For a price, any woman who has been cheated on, used, abused, swindled, broken-hearted, scorned, and can swear to secrecy and promise to never use the poisons on another woman, can safely seek her revenge. For decades, invisible obscurity is how the Apothecary ran. Until Eliza showed up at Nella's secret door with a request from her society mistress.
Present-day Caroline is touring London solo—she was supposed to have been celebrating her 10th wedding anniversary. Instead, she's on her own, nursing a shattered heart.
Joining a 'mudlarking' group, mucking about in the shallows of a river, Caroline finds a tiny, blue vial with a unique etching. Intrigued, the latent historian in her decides to investigate. Slowly unearthing clues, she discovers the ages-old Apothecary, but her quest is cut short when her estranged husband shows up announced. When he is unexpectedly seized by a violent sickness, Caroline is suspected of intentionally poisoning him.

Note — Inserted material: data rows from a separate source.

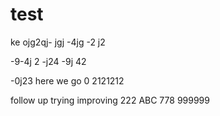 # test

ke ojg2qj-
 jgj
  -4jg
  -2 j2
 
  
  
  -9-4j 2
  -j24 
  -9j 42
  
  -0j23  here we go
  0 2121212

follow up
trying
improving
222
ABC
778
999999
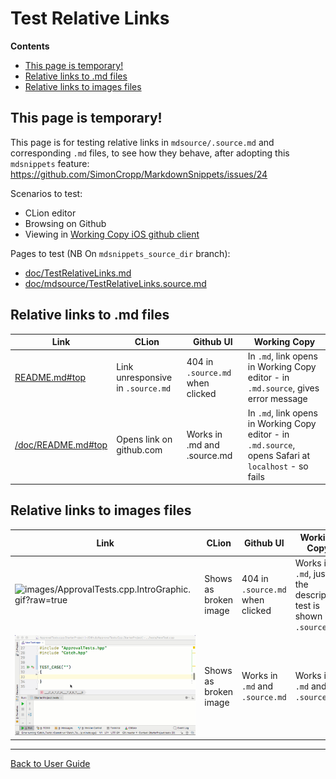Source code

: <a id="top"></a>

# Test Relative Links

<!-- START doctoc generated TOC please keep comment here to allow auto update -->
<!-- DON'T EDIT THIS SECTION, INSTEAD RE-RUN doctoc TO UPDATE -->
**Contents**

- [This page is temporary!](#this-page-is-temporary)
- [Relative links to .md files](#relative-links-to-md-files)
- [Relative links to images files](#relative-links-to-images-files)

<!-- END doctoc generated TOC please keep comment here to allow auto update -->

## This page is temporary!

This page is for testing relative links in `mdsource/.source.md` and corresponding `.md` files, to see how they behave, after adopting this `mdsnippets` feature:
https://github.com/SimonCropp/MarkdownSnippets/issues/24

Scenarios to test:

* CLion editor
* Browsing on Github
* Viewing in [Working Copy iOS github client](https://workingcopyapp.com/)

Pages to test (NB On `mdsnippets_source_dir` branch):

* [doc/TestRelativeLinks.md](https://github.com/approvals/ApprovalTests.cpp/blob/mdsnippets_source_dir/doc/TestRelativeLinks.md)
* [doc/mdsource/TestRelativeLinks.source.md](https://github.com/approvals/ApprovalTests.cpp/blob/mdsnippets_source_dir/doc/mdsource/TestRelativeLinks.source.md)

## Relative links to .md files

| Link          | CLion             | Github UI             | Working Copy          |
| ------------- | ----------------- | --------------------- | --------------------- |
| [README.md#top](README.md#top)            | Link unresponsive in `.source.md`  | 404 in `.source.md` when clicked  | In `.md`, link opens in Working Copy editor - in `.md.source`, gives error message |
| [/doc/README.md#top](/doc/README.md#top)  | Opens link on github.com  | Works in .md and .source.md | In `.md`, link opens in Working Copy editor - in `.md.source`, opens Safari at `localhost` - so fails|

## Relative links to images files

| Link          | CLion             | Github UI             | Working Copy          |
| ------------- | ----------------- | --------------------- | --------------------- |
| ![images/ApprovalTests.cpp.IntroGraphic.gif?raw=true](images/ApprovalTests.cpp.IntroGraphic.gif?raw=true) | Shows as broken image | 404 in `.source.md` when clicked | Works in `.md`, just the descriptive test is shown in `.source.md` |
| ![/doc/images/ApprovalTests.cpp.IntroGraphic.gif?raw=true](/doc/images/ApprovalTests.cpp.IntroGraphic.gif?raw=true) | Shows as broken image | Works in `.md` and `.source.md`  | Works in `.md` and `.source.md` |

---

[Back to User Guide](README.md#top)

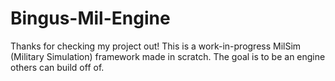 # Bingus-Mil-Engine
Thanks for checking my project out! This is a work-in-progress MilSim (Military Simulation) framework made in scratch. The goal is to be an engine others can build off of.
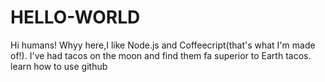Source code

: # HELLO-WORLD

Hi humans!
Whyy here,I like Node.js and Coffeecript(that's what I'm made of!).
I've had tacos on the moon and find them fa superior to Earth tacos.
learn how to use github
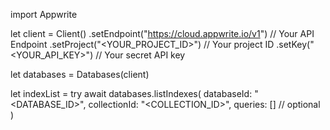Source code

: import Appwrite

let client = Client()
    .setEndpoint("https://cloud.appwrite.io/v1") // Your API Endpoint
    .setProject("<YOUR_PROJECT_ID>") // Your project ID
    .setKey("<YOUR_API_KEY>") // Your secret API key

let databases = Databases(client)

let indexList = try await databases.listIndexes(
    databaseId: "<DATABASE_ID>",
    collectionId: "<COLLECTION_ID>",
    queries: [] // optional
)


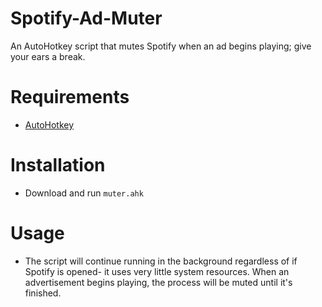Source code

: # Spotify-Ad-Muter
An AutoHotkey script that mutes Spotify when an ad begins playing; give your ears a break.

# Requirements
- [AutoHotkey](https://www.autohotkey.com/)

# Installation
- Download and run `muter.ahk`

# Usage
- The script will continue running in the background regardless of if Spotify is opened- it uses very little system resources. When an advertisement begins playing, the process will be muted until it's finished.

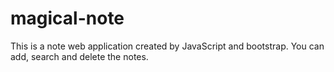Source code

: # magical-note
This is a note web application created by JavaScript and bootstrap. You can add, search and delete the notes.
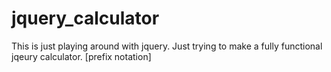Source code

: jquery_calculator
=================
This is just playing around with jquery. Just trying to make a fully functional jqeury calculator. [prefix notation]
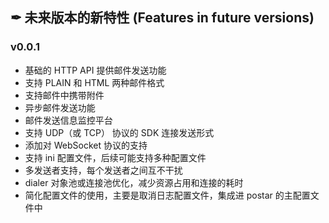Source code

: ## ✒ 未来版本的新特性 (Features in future versions)

### v0.0.1
* 基础的 HTTP API 提供邮件发送功能
* 支持 PLAIN 和 HTML 两种邮件格式
* 支持邮件中携带附件
* 异步邮件发送功能
* 邮件发送信息监控平台
* 支持 UDP（或 TCP） 协议的 SDK 连接发送形式
* 添加对 WebSocket 协议的支持
* 支持 ini 配置文件，后续可能支持多种配置文件
* 多发送者支持，每个发送者之间互不干扰
* dialer 对象池或连接池优化，减少资源占用和连接的耗时
* 简化配置文件的使用，主要是取消日志配置文件，集成进 postar 的主配置文件中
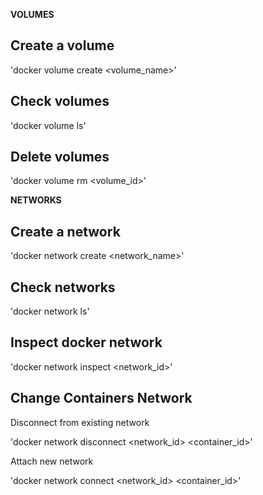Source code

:    **VOLUMES**

## Create a volume
   'docker volume create <volume_name>'
   
## Check volumes
   'docker volume ls'
   
## Delete volumes
   'docker volume rm <volume_id>'
   
   
   
   **NETWORKS**
   
## Create a network
   'docker network create <network_name>'
   
## Check networks
   'docker network ls'
   
## Inspect docker network
   'docker network inspect <network_id>'
   
## Change Containers Network
   Disconnect from existing network
   
   'docker network disconnect <network_id> <container_id>'
   
   
   Attach new network
   
   'docker network connect <network_id> <container_id>'
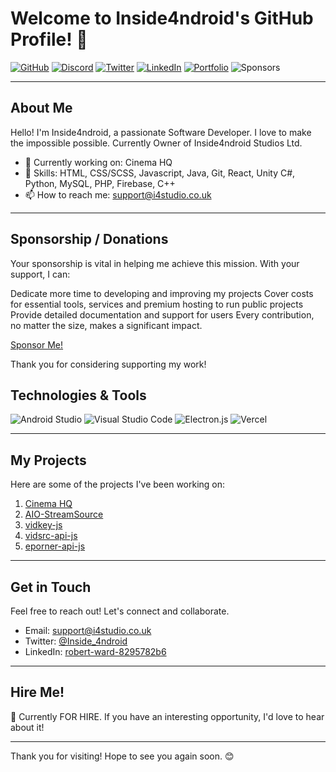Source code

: # Welcome to Inside4ndroid's GitHub Profile! 👋

[![GitHub](https://img.shields.io/github/followers/Inside4ndroid?label=Follow&style=social)](https://github.com/Inside4ndroid)
[![Discord](https://img.shields.io/discord/1254493205466972231?label=Discord&color=purple)](https://discord.gg/ZzhJXWYq)
[![Twitter](https://img.shields.io/twitter/follow/Inside_4ndroid?style=social)](https://twitter.com/Inside_4ndroid)
[![LinkedIn](https://img.shields.io/badge/LinkedIn-Connect-blue)](https://www.linkedin.com/in/robert-ward-8295782b6)
[![Portfolio](https://img.shields.io/badge/Portfolio-View%20My%20Portfolio-green)](https://portfolio.ddns.me/)
![Sponsors](https://img.shields.io/github/sponsors/Inside4ndroid)

---

## About Me

Hello! I'm Inside4ndroid, a passionate Software Developer. I love to make the impossible possible. Currently Owner of Inside4ndroid Studios Ltd.

- 💼 Currently working on: Cinema HQ
- 🌱 Skills: HTML, CSS/SCSS, Javascript, Java, Git, React, Unity C#, Python, MySQL, PHP, Firebase, C++
- 📫 How to reach me: support@i4studio.co.uk

---

## Sponsorship / Donations

Your sponsorship is vital in helping me achieve this mission. With your support, I can:

Dedicate more time to developing and improving my projects
Cover costs for essential tools, services and premium hosting to run public projects
Provide detailed documentation and support for users
Every contribution, no matter the size, makes a significant impact.

[Sponsor Me!](https://github.com/sponsors/Inside4ndroid)

Thank you for considering supporting my work!

## Technologies & Tools

![Android Studio](https://img.shields.io/badge/Android%20Studio-IDE-brightgreen)
![Visual Studio Code](https://img.shields.io/badge/Visual%20Studio%20Code-IDE-blueviolet)
![Electron.js](https://img.shields.io/badge/Electron.js-Framework-blue)
![Vercel](https://img.shields.io/badge/Vercel-Deployment-orange)

---

## My Projects

Here are some of the projects I've been working on:

1. [Cinema HQ](https://www.cinemahq.app/)
2. [AIO-StreamSource](https://github.com/Inside4ndroid/AIO-StreamSource)
3. [vidkey-js](https://github.com/Inside4ndroid/vidkey-js)
4. [vidsrc-api-js](https://github.com/Inside4ndroid/vidsrc-api-js)
5. [eporner-api-js](https://github.com/Inside4ndroid/eporner-api-js)

---

## Get in Touch

Feel free to reach out! Let's connect and collaborate.

- Email: support@i4studio.co.uk
- Twitter: [@Inside_4ndroid](https://twitter.com/Inside_4ndroid)
- LinkedIn: [robert-ward-8295782b6](https://www.linkedin.com/in/robert-ward-8295782b6)

---

## Hire Me!

👀 Currently FOR HIRE. If you have an interesting opportunity, I'd love to hear about it!

---

Thank you for visiting! Hope to see you again soon. 😊
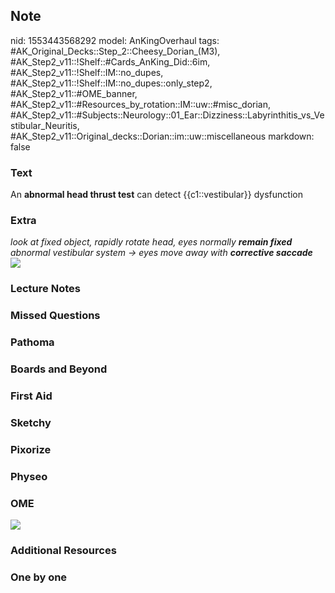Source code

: ## Note
nid: 1553443568292
model: AnKingOverhaul
tags: #AK_Original_Decks::Step_2::Cheesy_Dorian_(M3), #AK_Step2_v11::!Shelf::#Cards_AnKing_Did::6im, #AK_Step2_v11::!Shelf::IM::no_dupes, #AK_Step2_v11::!Shelf::IM::no_dupes::only_step2, #AK_Step2_v11::#OME_banner, #AK_Step2_v11::#Resources_by_rotation::IM::uw::#misc_dorian, #AK_Step2_v11::#Subjects::Neurology::01_Ear::Dizziness::Labyrinthitis_vs_Vestibular_Neuritis, #AK_Step2_v11::Original_decks::Dorian::im::uw::miscellaneous
markdown: false

### Text
An <b>abnormal head thrust test</b> can detect {{c1::vestibular}}
dysfunction

### Extra
<div>
  <div>
    <i>look at fixed object, rapidly rotate head, eyes normally
    <b>remain fixed</b></i>
  </div>
  <div>
    <i>abnormal vestibular system → eyes move away with
    <b>corrective saccade</b></i>
  </div>
  <div>
    <i><img src="head%20thrust.jpg"></i>
  </div>
</div>

### Lecture Notes


### Missed Questions


### Pathoma


### Boards and Beyond


### First Aid


### Sketchy


### Pixorize


### Physeo


### OME
<div class="ome-widget">
  <a href="https://onlinemeded.org?ref=anki"><img src=
  "_OME_AnkiFlashcards_General_3.png"></a>
</div>

### Additional Resources


### One by one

Seamlessly shifting between the two timelines and the stories of the characters, Penner delivers a fascinating, fantastical, and evocative read.
It was hard to put down and I didn't until I finished it. Highly recommended.
Thank you to NetGalley and Harlequin – Trade Publishing (U.S. & Canada) for the read of Sarah Penner's, The Lost Apothecary.
Opinions expressed are my own.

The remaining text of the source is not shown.